E, infatti, essa non può che venire condivisa da chiunque. Peccato che non
c’entra nulla con il nostro problema. La giunta del Senato, infatti, non può e
non deve riesaminare i fatti affrontati nel processo conclusosi (in parte) con
la sentenza del 1 agosto. La giunta si deve occupare di applicare non una
sentenza, ma una legge che attribuisce a quella sentenza conseguenze ulteriori
rispetto a quanto previsto nella sentenza stessa, la quale di incandidabilità
non si occupa minimamente. Non un quarto grado di giudizio dunque, ma la verifica
- che solo alla giunta e al Senato spetta (e quindi semmai un primo grado) – se
la legge sia applicabile al caso Berlusconi. Secondo argomento: «La legge
è uguale per tutti». Altra affermazione ad effetto retorico. Verrebbe da
rispondere «Appunto!». Perché se è vero che la legge è uguale per tutti, è
altrettanto vero che chiunque si trovi a subire l`applicazione di una legge che
ritiene incostituzionale e illegittima (come in questo caso) ha il diritto
(uguale per tutti) di contestarne la legittimità davanti agli organi,in primis
la Corte costituzionale.
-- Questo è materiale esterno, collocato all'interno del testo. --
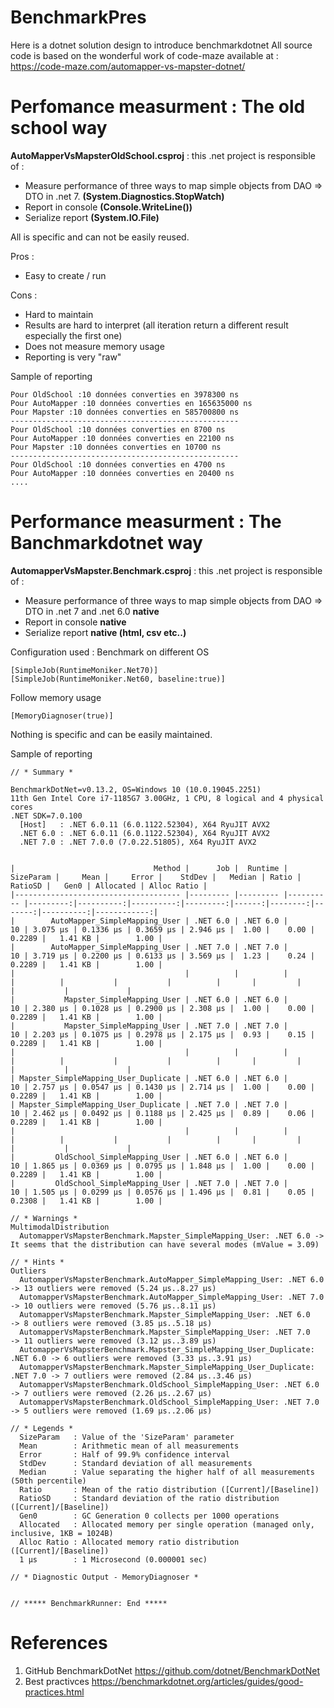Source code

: # BenchmarkPres

Here is a dotnet solution design to introduce benchmarkdotnet
All source code is based on the wonderful work of code-maze available at : 
https://code-maze.com/automapper-vs-mapster-dotnet/


# Perfomance measurment : The old school way

**AutoMapperVsMapsterOldSchool.csproj** : this .net project is responsible of :
- Measure performance of three ways to map simple objects from DAO => DTO in .net 7. **(System.Diagnostics.StopWatch)**
- Report in console **(Console.WriteLine())**
- Serialize report **(System.IO.File)**

All is specific and can not be easily reused.

Pros : 
- Easy to create / run

Cons : 
- Hard to maintain
- Results are hard to interpret (all iteration return a different result especially the first one)
- Does not measure memory usage
- Reporting is very "raw"

Sample of reporting 
```
Pour OldSchool :10 données converties en 3978300 ns
Pour AutoMapper :10 données converties en 165635000 ns
Pour Mapster :10 données converties en 585700800 ns
---------------------------------------------------
Pour OldSchool :10 données converties en 8700 ns
Pour AutoMapper :10 données converties en 22100 ns
Pour Mapster :10 données converties en 10700 ns
---------------------------------------------------
Pour OldSchool :10 données converties en 4700 ns
Pour AutoMapper :10 données converties en 20400 ns
....
```




# Performance measurment : The Banchmarkdotnet way

**AutomapperVsMapster.Benchmark.csproj** : this .net project is responsible of :
- Measure performance of three ways to map simple objects from DAO => DTO in .net 7 and .net 6.0 **native**
- Report in console **native**
- Serialize report **native (html, csv etc..)**

Configuration used :
Benchmark on different OS 
```
[SimpleJob(RuntimeMoniker.Net70)]
[SimpleJob(RuntimeMoniker.Net60, baseline:true)]
```

Follow memory usage
```
[MemoryDiagnoser(true)]
```

Nothing is specific and can be easily maintained.


Sample of reporting
```
// * Summary *

BenchmarkDotNet=v0.13.2, OS=Windows 10 (10.0.19045.2251)
11th Gen Intel Core i7-1185G7 3.00GHz, 1 CPU, 8 logical and 4 physical cores
.NET SDK=7.0.100
  [Host]   : .NET 6.0.11 (6.0.1122.52304), X64 RyuJIT AVX2
  .NET 6.0 : .NET 6.0.11 (6.0.1122.52304), X64 RyuJIT AVX2
  .NET 7.0 : .NET 7.0.0 (7.0.22.51805), X64 RyuJIT AVX2


|                               Method |      Job |  Runtime | SizeParam |     Mean |     Error |    StdDev |   Median | Ratio | RatioSD |   Gen0 | Allocated | Alloc Ratio |
|------------------------------------- |--------- |--------- |---------- |---------:|----------:|----------:|---------:|------:|--------:|-------:|----------:|------------:|
|        AutoMapper_SimpleMapping_User | .NET 6.0 | .NET 6.0 |        10 | 3.075 μs | 0.1336 μs | 0.3659 μs | 2.946 μs |  1.00 |    0.00 | 0.2289 |   1.41 KB |        1.00 |
|        AutoMapper_SimpleMapping_User | .NET 7.0 | .NET 7.0 |        10 | 3.719 μs | 0.2200 μs | 0.6133 μs | 3.569 μs |  1.23 |    0.24 | 0.2289 |   1.41 KB |        1.00 |
|                                      |          |          |           |          |           |           |          |       |         |        |           |             |
|           Mapster_SimpleMapping_User | .NET 6.0 | .NET 6.0 |        10 | 2.380 μs | 0.1028 μs | 0.2900 μs | 2.308 μs |  1.00 |    0.00 | 0.2289 |   1.41 KB |        1.00 |
|           Mapster_SimpleMapping_User | .NET 7.0 | .NET 7.0 |        10 | 2.203 μs | 0.1075 μs | 0.2978 μs | 2.175 μs |  0.93 |    0.15 | 0.2289 |   1.41 KB |        1.00 |
|                                      |          |          |           |          |           |           |          |       |         |        |           |             |
| Mapster_SimpleMapping_User_Duplicate | .NET 6.0 | .NET 6.0 |        10 | 2.757 μs | 0.0547 μs | 0.1430 μs | 2.714 μs |  1.00 |    0.00 | 0.2289 |   1.41 KB |        1.00 |
| Mapster_SimpleMapping_User_Duplicate | .NET 7.0 | .NET 7.0 |        10 | 2.462 μs | 0.0492 μs | 0.1188 μs | 2.425 μs |  0.89 |    0.06 | 0.2289 |   1.41 KB |        1.00 |
|                                      |          |          |           |          |           |           |          |       |         |        |           |             |
|         OldSchool_SimpleMapping_User | .NET 6.0 | .NET 6.0 |        10 | 1.865 μs | 0.0369 μs | 0.0795 μs | 1.848 μs |  1.00 |    0.00 | 0.2289 |   1.41 KB |        1.00 |
|         OldSchool_SimpleMapping_User | .NET 7.0 | .NET 7.0 |        10 | 1.505 μs | 0.0299 μs | 0.0576 μs | 1.496 μs |  0.81 |    0.05 | 0.2308 |   1.41 KB |        1.00 |

// * Warnings *
MultimodalDistribution
  AutomapperVsMapsterBenchmark.Mapster_SimpleMapping_User: .NET 6.0 -> It seems that the distribution can have several modes (mValue = 3.09)

// * Hints *
Outliers
  AutomapperVsMapsterBenchmark.AutoMapper_SimpleMapping_User: .NET 6.0        -> 13 outliers were removed (5.24 μs..8.27 μs)
  AutomapperVsMapsterBenchmark.AutoMapper_SimpleMapping_User: .NET 7.0        -> 10 outliers were removed (5.76 μs..8.11 μs)
  AutomapperVsMapsterBenchmark.Mapster_SimpleMapping_User: .NET 6.0           -> 8 outliers were removed (3.85 μs..5.18 μs)
  AutomapperVsMapsterBenchmark.Mapster_SimpleMapping_User: .NET 7.0           -> 11 outliers were removed (3.12 μs..3.89 μs)
  AutomapperVsMapsterBenchmark.Mapster_SimpleMapping_User_Duplicate: .NET 6.0 -> 6 outliers were removed (3.33 μs..3.91 μs)
  AutomapperVsMapsterBenchmark.Mapster_SimpleMapping_User_Duplicate: .NET 7.0 -> 7 outliers were removed (2.84 μs..3.46 μs)
  AutomapperVsMapsterBenchmark.OldSchool_SimpleMapping_User: .NET 6.0         -> 7 outliers were removed (2.26 μs..2.67 μs)
  AutomapperVsMapsterBenchmark.OldSchool_SimpleMapping_User: .NET 7.0         -> 5 outliers were removed (1.69 μs..2.06 μs)

// * Legends *
  SizeParam   : Value of the 'SizeParam' parameter
  Mean        : Arithmetic mean of all measurements
  Error       : Half of 99.9% confidence interval
  StdDev      : Standard deviation of all measurements
  Median      : Value separating the higher half of all measurements (50th percentile)
  Ratio       : Mean of the ratio distribution ([Current]/[Baseline])
  RatioSD     : Standard deviation of the ratio distribution ([Current]/[Baseline])
  Gen0        : GC Generation 0 collects per 1000 operations
  Allocated   : Allocated memory per single operation (managed only, inclusive, 1KB = 1024B)
  Alloc Ratio : Allocated memory ratio distribution ([Current]/[Baseline])
  1 μs        : 1 Microsecond (0.000001 sec)

// * Diagnostic Output - MemoryDiagnoser *


// ***** BenchmarkRunner: End *****
```

# References

1. GitHub BenchmarkDotNet https://github.com/dotnet/BenchmarkDotNet
2. Best practivces https://benchmarkdotnet.org/articles/guides/good-practices.html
Terzo
argomento: «Quella legge l’hanno voluta tutti, tant’è vero che hanno persino
rinunziato a candidare coloro che erano stati condannati, come fanno a
rimangiarsela adesso?». Questo argomento è molto suggestivo, ma non convince
per tanti motivi. Innanzitutto ciò che si èconvintamente approvato è una legge,
non una delle sue possibili interpretazioni (quella che la vorrebbe
retroattiva). Peraltro nella legge delega approvata dal Parlamento non c’era
traccia di retroattività. È stato il governo che ha inserito una norma che,
facendo salve le ipotesi di patteggiamento, indirettamente affermava una forma
di retroattività. È vero il Parlamento ha dato un parere sullo schema
del decreto, ma non essendo la retroattività prevista solo indirettamente e non
in modo esplicito può essere forse il segno di troppa fretta e troppa
leggerezza, non certo quello di una esplicita e concorde volontà in tal senso. Ultimo argomento:
«Ma la causa di incandidabilità non è una sanzione, né penale, né
amministrativa, né di altro tipo. È solo un requisito negativo per godere
dell’elettorato passivo». Detto altrimenti, l’essere stati condannati è come
l’aver perso la cittadinanza, se non sei cittadino non puoi essere eletto, se
hai una condanna non puoi essere eletto. Quello che conta, insomma, è il tuo
status oggi, non le ragioni (passate) che lo hanno fatto venire meno. Questo
è l’argomento più delicato. Perché è su questo argomento che il Consiglio di Stato
ha applicato la «Severino» al caso Miniscalco, che peraltro non riguardava un
parlamentare, il cui diritto elettorale è garantito in Costituzione assai più
ampiamente che per qualsiasi altro caso di elezione. Contro
questo argomento si possono formulare due obiezioni. La prima è quella
espressa, tra gli altri, da due insigni giuristi, Marcello Gallo (che è anche
accademico dei Lincei) e Gaetano Insolera, sul Corriere della Seradel 3
settembre scorso.
Essi affermano
infatti che il fatto che l’incandidabilitàriguardi uno status non esclude che
sia effetto di una sanzione, perché anzi «ogni sanzione si traduce nella
riduzione della capacità di diritto e della capacità di agire». In
secondo luogo, la giurisprudenza più cospicua, ben oltre il singolo caso
«Miniscalco», riguarda per esempio i requisiti per il rinnovo e la
conservazione del permesso di soggiorno degli stranieri extracomunitari. La
legge prevede, infatti, ipotesi in cui chi sia stato condannato non possa
ottenere o perda il permesso di soggiorno («decada» cioè dal possesso di tale
titolo). Ebbene, il Consiglio di Stato ha costantemente affermato che tale
«decadenza» non possa applicarsi a reati commessi prima dell’ entrata in vigore
della legge che la prevede. E questo perché «in caso di reati commessi prima
dell’entrata in vigore di detta disposizione, l’autore del reato non era in
grado di conoscere le gravi conseguenze derivanti dalla propria condotta». Mi
domando allora, perché un tale principio di minima civiltà giuridica deve -
giustamente – applicarsi ai cittadini extracomunitari che chiedono il permesso
di soggiorno e non debbono applicarsi a un parlamentare della Repubblica.